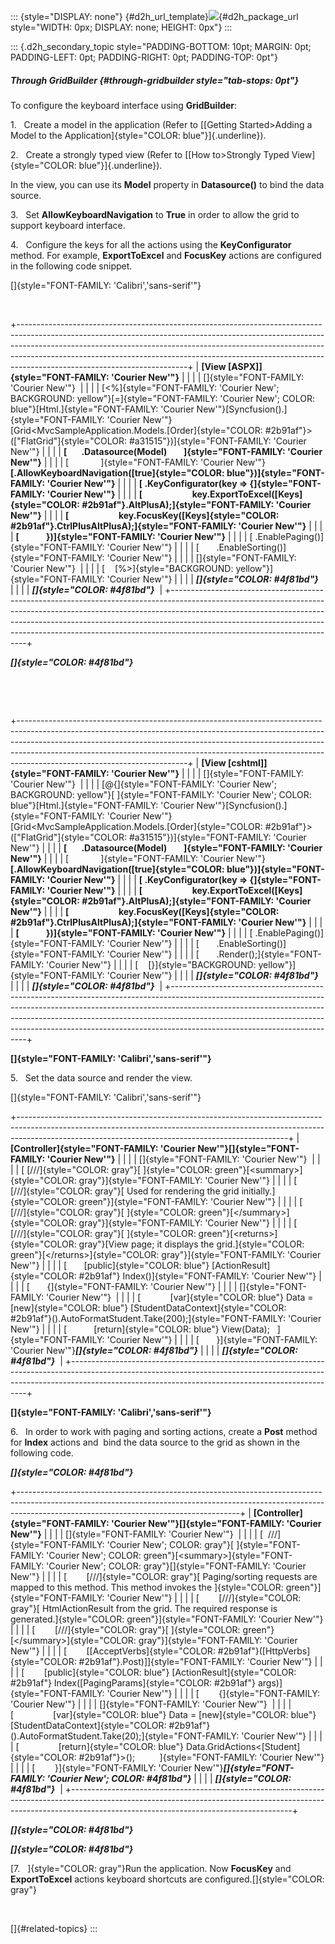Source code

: ::: {style="DISPLAY: none"}
[](ms-xhelp:///?Id=d2h_url_template){#d2h_url_template}![](!package_url!){#d2h_package_url style="WIDTH: 0px; DISPLAY: none; HEIGHT: 0px"}
:::

::: {.d2h_secondary_topic style="PADDING-BOTTOM: 10pt; MARGIN: 0pt; PADDING-LEFT: 0pt; PADDING-RIGHT: 0pt; PADDING-TOP: 0pt"}
##### Through GridBuilder {#through-gridbuilder style="tab-stops: 0pt"}

To configure the keyboard interface using **GridBuilder**:

1.   Create a model in the application (Refer to [[Getting Started\>Adding a Model to the Application]{style="COLOR: blue"}]{.underline}).

2.   Create a strongly typed view (Refer to [[How to\>Strongly Typed View]{style="COLOR: blue"}]{.underline}).

In the view, you can use its **Model** property in **Datasource()** to bind the data source.

3.   Set **AllowKeyboardNavigation** to **True** in order to allow the grid to support keyboard interface.

4.   Configure the keys for all the actions using the **KeyConfigurator** method. For example, **ExportToExcel** and **FocusKey** actions are configured in the following code snippet.

[]{style="FONT-FAMILY: 'Calibri','sans-serif'"} 

 

+------------------------------------------------------------------------------------------------------------------------------------------------------------------------------------------------------------------------------------------------------------------------------------------------------------------------------------------------------------------+
| **[View \[ASPX\]]{style="FONT-FAMILY: 'Courier New'"}**                                                                                                                                                                                                                                                                                                          |
|                                                                                                                                                                                                                                                                                                                                                                  |
| []{style="FONT-FAMILY: 'Courier New'"}                                                                                                                                                                                                                                                                                                                           |
|                                                                                                                                                                                                                                                                                                                                                                  |
| [\<%]{style="FONT-FAMILY: 'Courier New'; BACKGROUND: yellow"}[=]{style="FONT-FAMILY: 'Courier New'; COLOR: blue"}[Html.]{style="FONT-FAMILY: 'Courier New'"}[Syncfusion().]{style="FONT-FAMILY: 'Courier New'"}[Grid\<MvcSampleApplication.Models.[Order]{style="COLOR: #2b91af"}\>([\"FlatGrid\"]{style="COLOR: #a31515"})]{style="FONT-FAMILY: 'Courier New'"} |
|                                                                                                                                                                                                                                                                                                                                                                  |
| **[       .Datasource(Model)        ]{style="FONT-FAMILY: 'Courier New'"}**                                                                                                                                                                                                                                                                                      |
|                                                                                                                                                                                                                                                                                                                                                                  |
| [             ]{style="FONT-FAMILY: 'Courier New'"}**[.AllowKeyboardNavigation([true]{style="COLOR: blue"})]{style="FONT-FAMILY: 'Courier New'"}**                                                                                                                                                                                                               |
|                                                                                                                                                                                                                                                                                                                                                                  |
| **[ .KeyConfigurator(key =\> {]{style="FONT-FAMILY: 'Courier New'"}**                                                                                                                                                                                                                                                                                            |
|                                                                                                                                                                                                                                                                                                                                                                  |
| **[                        key.ExportToExcel([Keys]{style="COLOR: #2b91af"}.AltPlusA);]{style="FONT-FAMILY: 'Courier New'"}**                                                                                                                                                                                                                                    |
|                                                                                                                                                                                                                                                                                                                                                                  |
| **[                        key.FocusKey([Keys]{style="COLOR: #2b91af"}.CtrlPlusAltPlusA);]{style="FONT-FAMILY: 'Courier New'"}**                                                                                                                                                                                                                                 |
|                                                                                                                                                                                                                                                                                                                                                                  |
| **[             })]{style="FONT-FAMILY: 'Courier New'"}**                                                                                                                                                                                                                                                                                                        |
|                                                                                                                                                                                                                                                                                                                                                                  |
| [ .EnablePaging()]{style="FONT-FAMILY: 'Courier New'"}                                                                                                                                                                                                                                                                                                           |
|                                                                                                                                                                                                                                                                                                                                                                  |
| [       .EnableSorting()]{style="FONT-FAMILY: 'Courier New'"}                                                                                                                                                                                                                                                                                                    |
|                                                                                                                                                                                                                                                                                                                                                                  |
| []{style="FONT-FAMILY: 'Courier New'"}                                                                                                                                                                                                                                                                                                                           |
|                                                                                                                                                                                                                                                                                                                                                                  |
| [    [%\>]{style="BACKGROUND: yellow"}]{style="FONT-FAMILY: 'Courier New'"}                                                                                                                                                                                                                                                                                      |
|                                                                                                                                                                                                                                                                                                                                                                  |
| ***[]{style="COLOR: #4f81bd"}***                                                                                                                                                                                                                                                                                                                                 |
|                                                                                                                                                                                                                                                                                                                                                                  |
| ***[]{style="COLOR: #4f81bd"}***                                                                                                                                                                                                                                                                                                                                 |
+------------------------------------------------------------------------------------------------------------------------------------------------------------------------------------------------------------------------------------------------------------------------------------------------------------------------------------------------------------------+

***[]{style="COLOR: #4f81bd"}*** 

 

 

+------------------------------------------------------------------------------------------------------------------------------------------------------------------------------------------------------------------------------------------------------------------------------------------------------------------------------------------------------------------+
| **[View \[cshtml\]]{style="FONT-FAMILY: 'Courier New'"}**                                                                                                                                                                                                                                                                                                        |
|                                                                                                                                                                                                                                                                                                                                                                  |
| []{style="FONT-FAMILY: 'Courier New'"}                                                                                                                                                                                                                                                                                                                           |
|                                                                                                                                                                                                                                                                                                                                                                  |
| [\@{]{style="FONT-FAMILY: 'Courier New'; BACKGROUND: yellow"}[ ]{style="FONT-FAMILY: 'Courier New'; COLOR: blue"}[Html.]{style="FONT-FAMILY: 'Courier New'"}[Syncfusion().]{style="FONT-FAMILY: 'Courier New'"}[Grid\<MvcSampleApplication.Models.[Order]{style="COLOR: #2b91af"}\>([\"FlatGrid\"]{style="COLOR: #a31515"})]{style="FONT-FAMILY: 'Courier New'"} |
|                                                                                                                                                                                                                                                                                                                                                                  |
| **[       .Datasource(Model)        ]{style="FONT-FAMILY: 'Courier New'"}**                                                                                                                                                                                                                                                                                      |
|                                                                                                                                                                                                                                                                                                                                                                  |
| [             ]{style="FONT-FAMILY: 'Courier New'"}**[.AllowKeyboardNavigation([true]{style="COLOR: blue"})]{style="FONT-FAMILY: 'Courier New'"}**                                                                                                                                                                                                               |
|                                                                                                                                                                                                                                                                                                                                                                  |
| **[ .KeyConfigurator(key =\> {]{style="FONT-FAMILY: 'Courier New'"}**                                                                                                                                                                                                                                                                                            |
|                                                                                                                                                                                                                                                                                                                                                                  |
| **[                        key.ExportToExcel([Keys]{style="COLOR: #2b91af"}.AltPlusA);]{style="FONT-FAMILY: 'Courier New'"}**                                                                                                                                                                                                                                    |
|                                                                                                                                                                                                                                                                                                                                                                  |
| **[                        key.FocusKey([Keys]{style="COLOR: #2b91af"}.CtrlPlusAltPlusA);]{style="FONT-FAMILY: 'Courier New'"}**                                                                                                                                                                                                                                 |
|                                                                                                                                                                                                                                                                                                                                                                  |
| **[             })]{style="FONT-FAMILY: 'Courier New'"}**                                                                                                                                                                                                                                                                                                        |
|                                                                                                                                                                                                                                                                                                                                                                  |
| [ .EnablePaging()]{style="FONT-FAMILY: 'Courier New'"}                                                                                                                                                                                                                                                                                                           |
|                                                                                                                                                                                                                                                                                                                                                                  |
| [       .EnableSorting()]{style="FONT-FAMILY: 'Courier New'"}                                                                                                                                                                                                                                                                                                    |
|                                                                                                                                                                                                                                                                                                                                                                  |
| [       .Render();]{style="FONT-FAMILY: 'Courier New'"}                                                                                                                                                                                                                                                                                                          |
|                                                                                                                                                                                                                                                                                                                                                                  |
| [    [}]{style="BACKGROUND: yellow"}]{style="FONT-FAMILY: 'Courier New'"}                                                                                                                                                                                                                                                                                        |
|                                                                                                                                                                                                                                                                                                                                                                  |
| ***[]{style="COLOR: #4f81bd"}***                                                                                                                                                                                                                                                                                                                                 |
|                                                                                                                                                                                                                                                                                                                                                                  |
| ***[]{style="COLOR: #4f81bd"}***                                                                                                                                                                                                                                                                                                                                 |
+------------------------------------------------------------------------------------------------------------------------------------------------------------------------------------------------------------------------------------------------------------------------------------------------------------------------------------------------------------------+

**[]{style="FONT-FAMILY: 'Calibri','sans-serif'"}** 

5.   Set the data source and render the view.

[]{style="FONT-FAMILY: 'Calibri','sans-serif'"} 

+-------------------------------------------------------------------------------------------------------------------------------------------------------------------------------------------------------------------------------+
| **[Controller]{style="FONT-FAMILY: 'Courier New'"}[]{style="FONT-FAMILY: 'Courier New'"}**                                                                                                                                    |
|                                                                                                                                                                                                                               |
| []{style="FONT-FAMILY: 'Courier New'"}                                                                                                                                                                                        |
|                                                                                                                                                                                                                               |
| [ [///]{style="COLOR: gray"}[ ]{style="COLOR: green"}[\<summary\>]{style="COLOR: gray"}]{style="FONT-FAMILY: 'Courier New'"}                                                                                                  |
|                                                                                                                                                                                                                               |
| [       [///]{style="COLOR: gray"}[ Used for rendering the grid initially.]{style="COLOR: green"}]{style="FONT-FAMILY: 'Courier New'"}                                                                                        |
|                                                                                                                                                                                                                               |
| [       [///]{style="COLOR: gray"}[ ]{style="COLOR: green"}[\</summary\>]{style="COLOR: gray"}]{style="FONT-FAMILY: 'Courier New'"}                                                                                           |
|                                                                                                                                                                                                                               |
| [       [///]{style="COLOR: gray"}[ ]{style="COLOR: green"}[\<returns\>]{style="COLOR: gray"}[View page; it displays the grid.]{style="COLOR: green"}[\</returns\>]{style="COLOR: gray"}]{style="FONT-FAMILY: 'Courier New'"} |
|                                                                                                                                                                                                                               |
| [       [public]{style="COLOR: blue"} [ActionResult]{style="COLOR: #2b91af"} Index()]{style="FONT-FAMILY: 'Courier New'"}                                                                                                     |
|                                                                                                                                                                                                                               |
| [       {]{style="FONT-FAMILY: 'Courier New'"}                                                                                                                                                                                |
|                                                                                                                                                                                                                               |
| []{style="FONT-FAMILY: 'Courier New'"}                                                                                                                                                                                        |
|                                                                                                                                                                                                                               |
| [            [var]{style="COLOR: blue"} Data = [new]{style="COLOR: blue"} [StudentDataContext]{style="COLOR: #2b91af"}().AutoFormatStudent.Take(200);]{style="FONT-FAMILY: 'Courier New'"}                                    |
|                                                                                                                                                                                                                               |
| [           [return]{style="COLOR: blue"} View(Data);   ]{style="FONT-FAMILY: 'Courier New'"}                                                                                                                                 |
|                                                                                                                                                                                                                               |
| [       }]{style="FONT-FAMILY: 'Courier New'"}***[]{style="COLOR: #4f81bd"}***                                                                                                                                                |
|                                                                                                                                                                                                                               |
| ***[]{style="COLOR: #4f81bd"}***                                                                                                                                                                                              |
+-------------------------------------------------------------------------------------------------------------------------------------------------------------------------------------------------------------------------------+

**[]{style="FONT-FAMILY: 'Calibri','sans-serif'"}** 

6.   In order to work with paging and sorting actions, create a **Post** method for **Index** actions and  bind the data source to the grid as shown in the following code.

***[]{style="COLOR: #4f81bd"}*** 

+-------------------------------------------------------------------------------------------------------------------------------------------------------------------------------------------------------------------+
| **[Controller]{style="FONT-FAMILY: 'Courier New'"}[]{style="FONT-FAMILY: 'Courier New'"}**                                                                                                                        |
|                                                                                                                                                                                                                   |
| []{style="FONT-FAMILY: 'Courier New'"}                                                                                                                                                                            |
|                                                                                                                                                                                                                   |
| [  ///]{style="FONT-FAMILY: 'Courier New'; COLOR: gray"}[ ]{style="FONT-FAMILY: 'Courier New'; COLOR: green"}[\<summary\>]{style="FONT-FAMILY: 'Courier New'; COLOR: gray"}[]{style="FONT-FAMILY: 'Courier New'"} |
|                                                                                                                                                                                                                   |
| [        [///]{style="COLOR: gray"}[ Paging/sorting requests are mapped to this method. This method invokes the ]{style="COLOR: green"}]{style="FONT-FAMILY: 'Courier New'"}                                      |
|                                                                                                                                                                                                                   |
| [        [///]{style="COLOR: gray"}[ HtmlActionResult from the grid. The required response is generated.]{style="COLOR: green"}]{style="FONT-FAMILY: 'Courier New'"}                                              |
|                                                                                                                                                                                                                   |
| [        [///]{style="COLOR: gray"}[ ]{style="COLOR: green"}[\</summary\>]{style="COLOR: gray"}]{style="FONT-FAMILY: 'Courier New'"}                                                                              |
|                                                                                                                                                                                                                   |
| [        \[[AcceptVerbs]{style="COLOR: #2b91af"}([HttpVerbs]{style="COLOR: #2b91af"}.Post)\]]{style="FONT-FAMILY: 'Courier New'"}                                                                                 |
|                                                                                                                                                                                                                   |
| [        [public]{style="COLOR: blue"} [ActionResult]{style="COLOR: #2b91af"} Index([PagingParams]{style="COLOR: #2b91af"} args)]{style="FONT-FAMILY: 'Courier New'"}                                             |
|                                                                                                                                                                                                                   |
| [        {]{style="FONT-FAMILY: 'Courier New'"}                                                                                                                                                                   |
|                                                                                                                                                                                                                   |
| []{style="FONT-FAMILY: 'Courier New'"}                                                                                                                                                                            |
|                                                                                                                                                                                                                   |
| [                [var]{style="COLOR: blue"} Data = [new]{style="COLOR: blue"} [StudentDataContext]{style="COLOR: #2b91af"}().AutoFormatStudent.Take(20);]{style="FONT-FAMILY: 'Courier New'"}                     |
|                                                                                                                                                                                                                   |
| [                [return]{style="COLOR: blue"} Data.GridActions\<[Student]{style="COLOR: #2b91af"}\>();          ]{style="FONT-FAMILY: 'Courier New'"}                                                            |
|                                                                                                                                                                                                                   |
| [        }]{style="FONT-FAMILY: 'Courier New'"}***[]{style="FONT-FAMILY: 'Courier New'; COLOR: #4f81bd"}***                                                                                                       |
|                                                                                                                                                                                                                   |
| ***[]{style="COLOR: #4f81bd"}***                                                                                                                                                                                  |
+-------------------------------------------------------------------------------------------------------------------------------------------------------------------------------------------------------------------+

***[]{style="COLOR: #4f81bd"}*** 

***[]{style="COLOR: #4f81bd"}*** 

[7.   ]{style="COLOR: gray"}Run the application. Now **FocusKey** and **ExportToExcel** actions keyboard shortcuts are configured.[]{style="COLOR: gray"}

 

[]{#related-topics}
:::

* * * *

> [REQUIREMENT] For each line above that contains the word "none", copy that line.

> [EXERCISE RESPONSE]
: ::: {style="DISPLAY: none"}
[](ms-xhelp:///?Id=d2h_url_template){#d2h_url_template}![](!package_url!){#d2h_package_url style="WIDTH: 0px; DISPLAY: none; HEIGHT: 0px"}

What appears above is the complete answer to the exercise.